Maybe I am overeacting but I find the whole sentence together offensive.

OP posts:
DilysPrice · 02/07/2011 19:05

OP I haven't seen the show, but you didn't see the whole thing either, and to me this line is shriekingly obviously either the set up to a joke in which the speaker's assumptions will be "hilariously" undermined, or a leaden attempt to set the speaker up as an unsympathetic character who will get their comeuppance.

In toddler TV nobody ever says bad and discriminatory things because they don't really understand about bad people saying bad things. But as children get older we gradually expose them to fictional examples of Bad People saying Bad Things. The Harry Potter books are a good example I'd say.

However - I wouldn't offer a total defence of this sort of thing without seeing the entire show, because well meaning people can still get things badly wrong; Warren Mitchell doesn't see the problem with 'Til Death Us Do Part to this day.

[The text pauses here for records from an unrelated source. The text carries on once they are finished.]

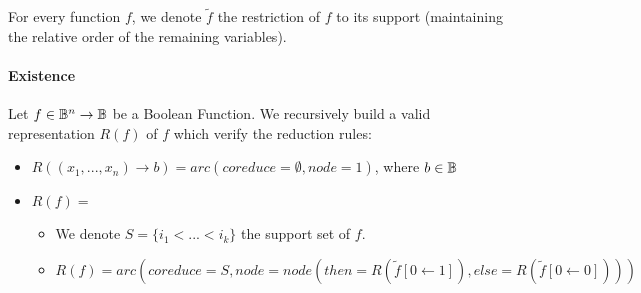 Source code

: \documentclass[a4paper,10pt]{article}
\begin{document}
For every function $f$, we denote $\tilde{f}$ the restriction of $f$ to its support (maintaining the relative order of the remaining variables).

\paragraph{Existence}
Let $f\in\mathbb{B}^n\rightarrow\mathbb{B}$ be a Boolean Function. We recursively build a valid representation $R(f)$ of $f$ which verify the reduction rules:\begin{itemize}
  \item $R((x_1, ..., x_n) \rightarrow b) = arc(coreduce = \emptyset, node = 1)$, where $b\in\mathbb{B}$
  \item $R(f) = $\begin{itemize}
    \item We denote $S=\{i_1 < ... < i_k\}$ the support set of $f$.
    \item $R(f) = arc(coreduce = S, node = node(then = R(\tilde{f}[0\leftarrow 1]), else = R(\tilde{f}[0\leftarrow 0])))$
  \end{itemize}
\end{itemize}
\end{document}

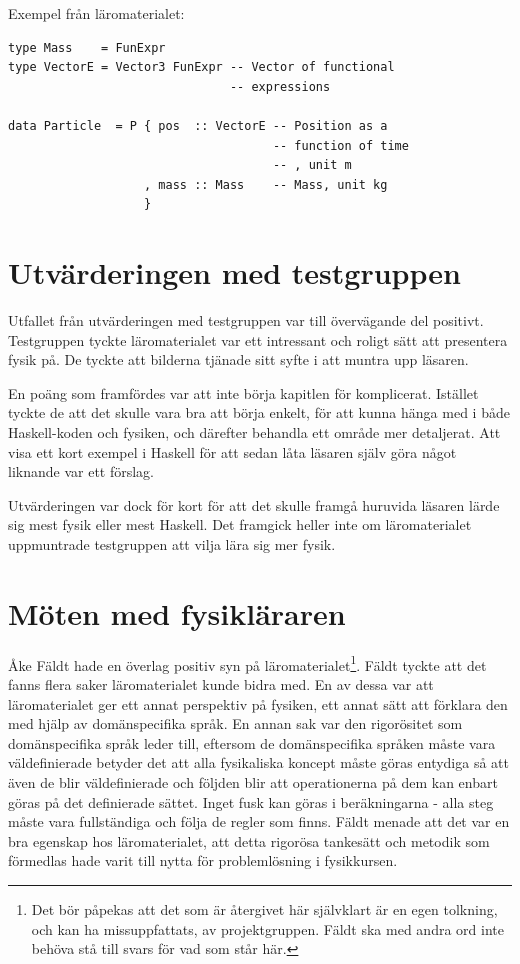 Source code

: Exempel från läromaterialet:
\begin{lstlisting}[frame=none, belowskip=-0.5\baselineskip, xleftmargin=0.5in]
type Mass    = FunExpr
type VectorE = Vector3 FunExpr -- Vector of functional
                               -- expressions

data Particle  = P { pos  :: VectorE -- Position as a
                                     -- function of time
                                     -- , unit m
                   , mass :: Mass    -- Mass, unit kg
                   }
\end{lstlisting}

\section{Utvärderingen med testgruppen}\label{sec:res_test}

Utfallet från utvärderingen med testgruppen var till övervägande del positivt.
Testgruppen tyckte läromaterialet var ett intressant och roligt sätt att
presentera fysik på. De tyckte att bilderna tjänade sitt syfte i att muntra upp
läsaren.

En poäng som framfördes var att inte börja kapitlen för komplicerat. Istället
tyckte de att det skulle vara bra att börja enkelt, för att kunna hänga med i
både Haskell-koden och fysiken, och därefter behandla ett område mer
detaljerat. Att visa ett kort exempel i Haskell för att sedan låta läsaren själv
göra något liknande var ett förslag.

Utvärderingen var dock för kort för att det skulle framgå huruvida läsaren lärde
sig mest fysik eller mest Haskell. Det framgick heller inte om läromaterialet
uppmuntrade testgruppen att vilja lära sig mer fysik.

\section{Möten med fysikläraren}\label{sec:res_ake}

Åke Fäldt hade en överlag positiv syn på läromaterialet\footnote{Det bör
påpekas att det som är återgivet här självklart är en egen tolkning, och kan ha
missuppfattats, av projektgruppen. Fäldt ska med andra ord inte behöva stå till
svars för vad som står här.}. Fäldt tyckte att det fanns flera saker
läromaterialet kunde bidra med. En av dessa var att läromaterialet ger ett annat
perspektiv på fysiken, ett annat sätt att förklara den med
hjälp av domänspecifika språk. En annan sak var den rigorösitet som
domänspecifika språk leder till, eftersom de domänspecifika språken måste vara
väldefinierade betyder det att alla fysikaliska koncept måste göras entydiga så
att även de blir väldefinierade och följden blir att operationerna på dem kan
enbart göras på det definierade sättet. Inget fusk kan göras i
beräkningarna - alla steg måste vara fullständiga och följa de regler som finns.
Fäldt menade att det var en bra egenskap hos läromaterialet, att detta rigorösa
tankesätt och metodik som förmedlas hade varit till nytta för problemlösning i
fysikkursen.

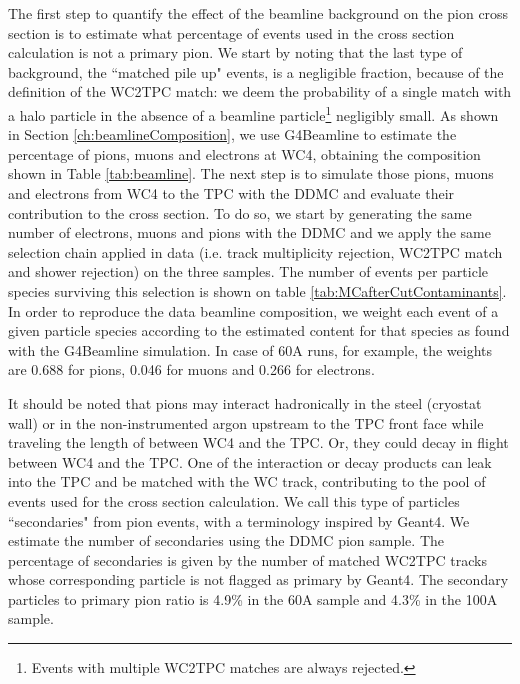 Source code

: The first step to quantify the effect of the beamline background on the pion cross section is to estimate what percentage of events used in the cross section calculation is not a primary pion.  We start by noting that the last type of background, the ``matched pile up" events, is a negligible fraction, because of the definition of the WC2TPC match: we deem the probability of a single match with a halo particle in the absence of a beamline particle\footnote{ Events with multiple WC2TPC matches are always rejected.} negligibly small. %
As shown in Section \ref{ch:beamlineComposition}, we use G4Beamline to estimate the percentage of pions, muons and electrons at WC4, obtaining the composition shown in Table \ref{tab:beamline}. The next step is to simulate those pions, muons and electrons from WC4 to the TPC with the DDMC and evaluate their contribution to the cross section. To do so, we start by generating the same number of electrons, muons and pions with the DDMC and we apply the same selection chain applied in data (i.e. track multiplicity rejection, WC2TPC match and shower rejection) on the three samples. The number of events per particle species surviving this selection is shown on table \ref{tab:MCafterCutContaminants}. In order to reproduce the data beamline composition, we weight each event of a given particle species according to the estimated content for that species as found with the G4Beamline simulation. In case of 60A runs, for example, the weights are 0.688 for pions,  0.046 for muons  and 0.266 for electrons.


It should be noted that pions may  interact hadronically in the steel (cryostat wall) or in the non-instrumented argon upstream to the TPC front face while traveling the length of between WC4 and the TPC. Or, they could decay in flight between WC4 and the TPC. One of the interaction or decay products can leak into the TPC and be matched with the WC track, contributing to the pool of events used for the cross section calculation. We call this type of particles ``secondaries" from pion events, with a terminology inspired by Geant4.  We estimate the number of secondaries using the DDMC pion sample.  The percentage of secondaries is given by the number of matched WC2TPC tracks whose corresponding particle is not flagged as primary by Geant4.  The secondary particles to primary pion ratio is 4.9\% in the 60A sample and 4.3\% in the 100A sample.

Omigawd · 02/07/2011 19:13

Oh Lord... Just how sensitive can some people get?

mum0fthree · 02/07/2011 19:23

DilyPrice - your right I didn't see the whole show or the context the phrase was said in so I most probably have misunderstood what the phrase was implying.

Omigawd - yes I think I may be a tad sensitive, its quite hard not to be. I will have to grow a thicker skin.